Filing dateSep 20, 1999
Grant dateJan 9, 2001
Priority date
Expiry dateSep 20, 2019

Classification

  • Technology area (CPC Y)Emerging Cross-Sectional Technologies
  • CPC primaryY02P40/57
  • WIPO fieldThermal processes and apparatus
  • WIPO sectorMechanical engineering

Abstract

Burner firing method and device are presented where an oxidizing oxygen-fuel burner is fired at an angle to the reducing air-fuel burner flame to reduce overall NOx emissions from high temperature furnaces. The oxidizing oxy-fuel burner stoichiometric equivalence ratio (oxygen/fuel) is maintained in the range of about 1.5 to about 12.5. The reducing air-fuel burner is fired at an equivalence ratio of 0.6 to 1.00 to reduce the availability of oxygen in the flame and reducing NOx emissions.
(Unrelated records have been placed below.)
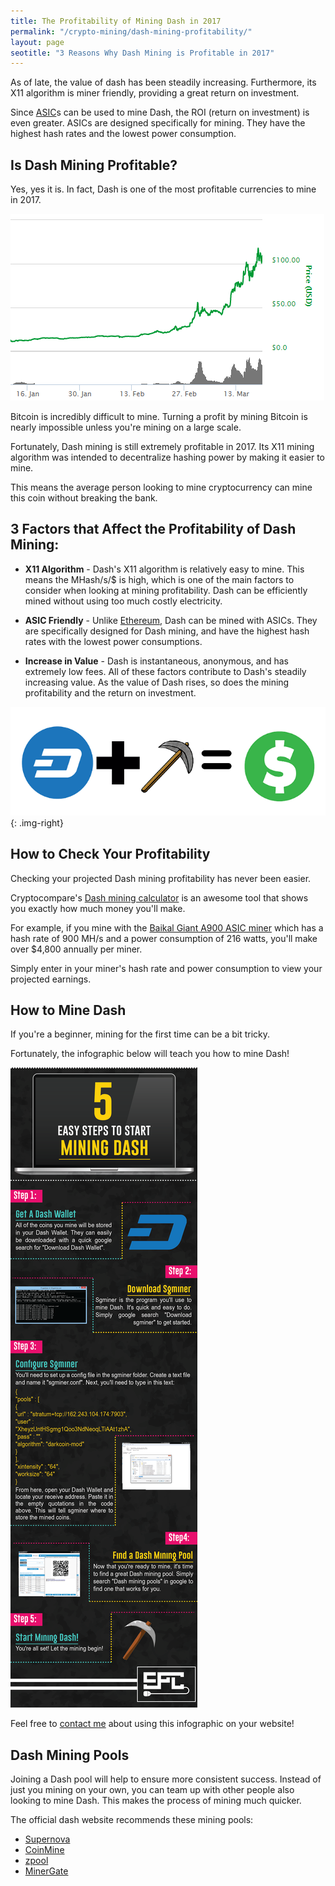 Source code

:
 ```yaml
---
title: The Profitability of Mining Dash in 2017 
permalink: "/crypto-mining/dash-mining-profitability/"
layout: page
seotitle: "3 Reasons Why Dash Mining is Profitable in 2017" 
---
```


As of late, the value of dash has been steadily increasing. Furthermore, its X11 algorithm is miner friendly, providing a great return on investment. 

Since [ASIC](http://www.sigenics.com/blog/what-is-an-asic)s can be used to mine Dash, the ROI (return on investment) is even greater. ASICs are designed specifically for mining. They have the highest hash rates and the lowest power consumption. 

## Is Dash Mining Profitable? 

Yes, yes it is. In fact, Dash is one of the most profitable currencies to mine in 2017.

![Dash Value 2017](/img/cryptocurrency/dash-value.png)

Bitcoin is incredibly difficult to mine. Turning a profit by mining Bitcoin is nearly impossible unless you're mining on a large scale. 

Fortunately, Dash mining is still extremely profitable in 2017. Its X11 mining algorithm was intended to decentralize hashing power by making it easier to mine. 

This means the average person looking to mine cryptocurrency can mine this coin without breaking the bank. 

## 3 Factors that Affect the Profitability of Dash Mining: 

* **X11 Algorithm** - Dash's X11 algorithm is relatively easy to mine. This means the MHash/s/$ is high, which is one of the main factors to consider when looking at mining profitability. Dash can be efficiently mined without using too much costly electricity. 

* **ASIC Friendly** - Unlike [Ethereum](/crypto-mining/ethereum-hardware/), Dash can be mined with ASICs. They are specifically designed for Dash mining, and have the highest hash rates with the lowest power consumptions. 

* **Increase in Value** - Dash is instantaneous, anonymous, and has extremely low fees. All of these factors contribute to Dash's steadily increasing value. As the value of Dash rises, so does the mining profitability and the return on investment. 

![Dash Mining Profit](/img/cryptocurrency/dash-mining-profit.png){: .img-right}

## How to Check Your Profitability

Checking your projected Dash mining profitability has never been easier. 

Cryptocompare's [Dash mining calculator](https://www.cryptocompare.com/mining/calculator/dash?HashingPower=40&HashingUnit=MH%2Fs&PowerConsumption=140&CostPerkWh=0.12) is an awesome tool that shows you exactly how much money you'll make. 

For example, if you mine with the [Baikal Giant A900 ASIC miner](http://rover.ebay.com/rover/1/711-53200-19255-0/1?icep_ff3=10&pub=5575177097&toolid=10001&campid=5338112809&customid=dash-miners&icep_uq=baikal+giant+a900+miner&icep_sellerId=&icep_ex_kw=&icep_sortBy=12&icep_catId=&icep_minPrice=&icep_maxPrice=&ipn=psmain&icep_vectorid=229466&kwid=902099&mtid=824&kw=lg) which has a hash rate of 900 MH/s and a power consumption of 216 watts, you'll make over $4,800 annually per miner. 

Simply enter in your miner's hash rate and power consumption to view your projected earnings. 

## How to Mine Dash 

If you're a beginner, mining for the first time can be a bit tricky. 

Fortunately, the infographic below will teach you how to mine Dash!

![Dash-Mining-Infographic](/img/infographic/dash-mining-infographic.png)

Feel free to [contact me](/contact/) about using this infographic on your website!

## Dash Mining Pools 

Joining a Dash pool will help to ensure more consistent success. Instead of just you mining on your own, you can team up with other people also looking to mine Dash. This makes the process of mining much quicker. 

The official dash website recommends these mining pools: 

* [Supernova](https://dash.suprnova.cc/)
* [CoinMine](https://www2.coinmine.pl/dash/)
* [zpool](http://www.zpool.ca/)
* [MinerGate](https://minergate.com/)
The oxidizing flame from the oxy-fuel burner is oriented such that the oxidizing flame gas stream intersects the reducing air-fuel flame gas stream at or near the tail section of the air-fuel flame. The inventive methods improve furnace temperature control and thermal efficiency by eliminating some nitrogen and provide an effective burnout of CO and other hydrocarbons using the higher mixing ability of the oxidizing flame combustion products. The simultaneous air-fuel and oxy-fuel burner firing can reduce NOx emissions anywhere from 30% to 70% depending on the air-fuel burner stoichiometric ratio.